Эта точка зрения и сейчас находит сторонников.
Иначе смотрят на историю те персонажи, которые не отрицают динамического смысла этого понятия, но видят в ней какую-то надчеловеческую силу, требующую полного подчинения себе. Так появляется в ЖКС не научное, но очень выразительное определение: «тяжелый воз истории», принадлежащее Тимофею Варавке: «тяжелый воз истории везут лошади, управляемые опытными, но неделикатными кучерами» (19, 178).
Этот образ вспоминает и Клим.
Сравните у Горького, в статье «В.И. Ленин»: «Русская интеллигенция – научная и рабочая – была, остается и еще долго будет единственной лошадью, запряженной в тяжкий воз истории России » (17, 26).
Если история – воз, а интеллигенция – ломовая лошадь, то нужен возница. Кучер. Проблема «кучера» получает в романе неожиданное для советских читателей литературное воплощение. Только один «кучер», только одно историческое лицо, носитель власти, появляется в романе вживе, мы вместе с Климом его видим и наблюдаем. Это лицо – царь, император Николай II.

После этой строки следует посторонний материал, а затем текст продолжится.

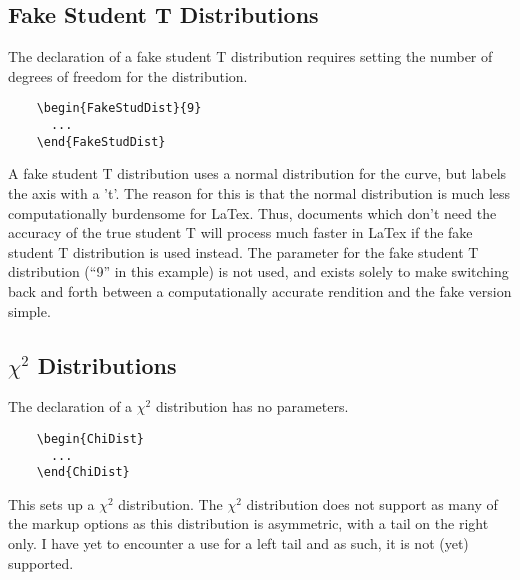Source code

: \documentclass[11pt,letterpaper]{article}
\begin{document}
\subsection{Fake Student T Distributions}

The declaration of a fake student T distribution requires setting the
number of degrees of freedom for the distribution.

  \begin{minipage}{0.3\textwidth}
  \begin{lstlisting}
    \begin{FakeStudDist}{9}
      ...
    \end{FakeStudDist}
  \end{lstlisting}
  \end{minipage}
  \begin{minipage}{0.6\textwidth}
    A fake student T distribution uses a normal distribution for the
    curve, but labels the axis with a 't'.  The reason for this is
    that the normal distribution is much less computationally
    burdensome for LaTex.  Thus, documents which don't need the
    accuracy of the true student T will process much faster in LaTex
    if the fake student T distribution is used instead.  The parameter
    for the fake student T distribution (``9'' in this example) is not
    used, and exists solely to make switching back and forth between a
    computationally accurate rendition and the fake version simple.
  \end{minipage}

\subsection{$\chi^2$ Distributions}

The declaration of a $\chi^2$ distribution has no parameters.

  \begin{minipage}{0.3\textwidth}
  \begin{lstlisting}
    \begin{ChiDist}
      ...
    \end{ChiDist}
  \end{lstlisting}
  \end{minipage}
  \begin{minipage}{0.6\textwidth}
    This sets up a $\chi^2$ distribution.  The $\chi^2$ distribution
    does not support as many of the markup options as this distribution
    is asymmetric, with a tail on the right only.  I have yet to encounter
    a use for a left tail and as such, it is not (yet) supported.
  \end{minipage}
\end{document}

В Климе заговорила древняя русская привычка связывать с новым царем надежды на существенные перемены в жизни, на полное или хотя бы частичное обновление, в крайнем случае – хоть на какие-нибудь реформы. Такого царя – обновителя жизни видит Клим в Николае II. Клим переживает нечто вроде влюбленности в молодого царя, ждет, что он станет настоящим вождем нации; перед коронацией Клим способен поверить, что «завтра явится необыкновенный, может быть, грозный человек, которого Россия ожидает целое столетие» (19, 443).
Даже Ходынская катастрофа не меняет чувств Клима. Он жалеет не жертв Ходынки, а царя: «Как ужасно должен чувствовать себя царь!» (19, 456). Перед 9 января он говорит, что из того, что происходит в стране, «из этого равновесия противоречивых явлений может возникнуть полное равнодушие… к жизни. И даже презрение к людям» (20, 517). И тут Клим вдруг понимает, что говорит не об императоре, а о себе. В царе он видит себя в идеальном завершении. И потому так тяжело воспринимает он 9 января, которому становится свидетелем (редкий случай, когда Клим лично наблюдает историческое событие). Жалость к царю он еще испытывает, но иллюзии развеялись. Царь для него теперь – «убийца и самоубийца. Он убивает Россию…» (20, 533).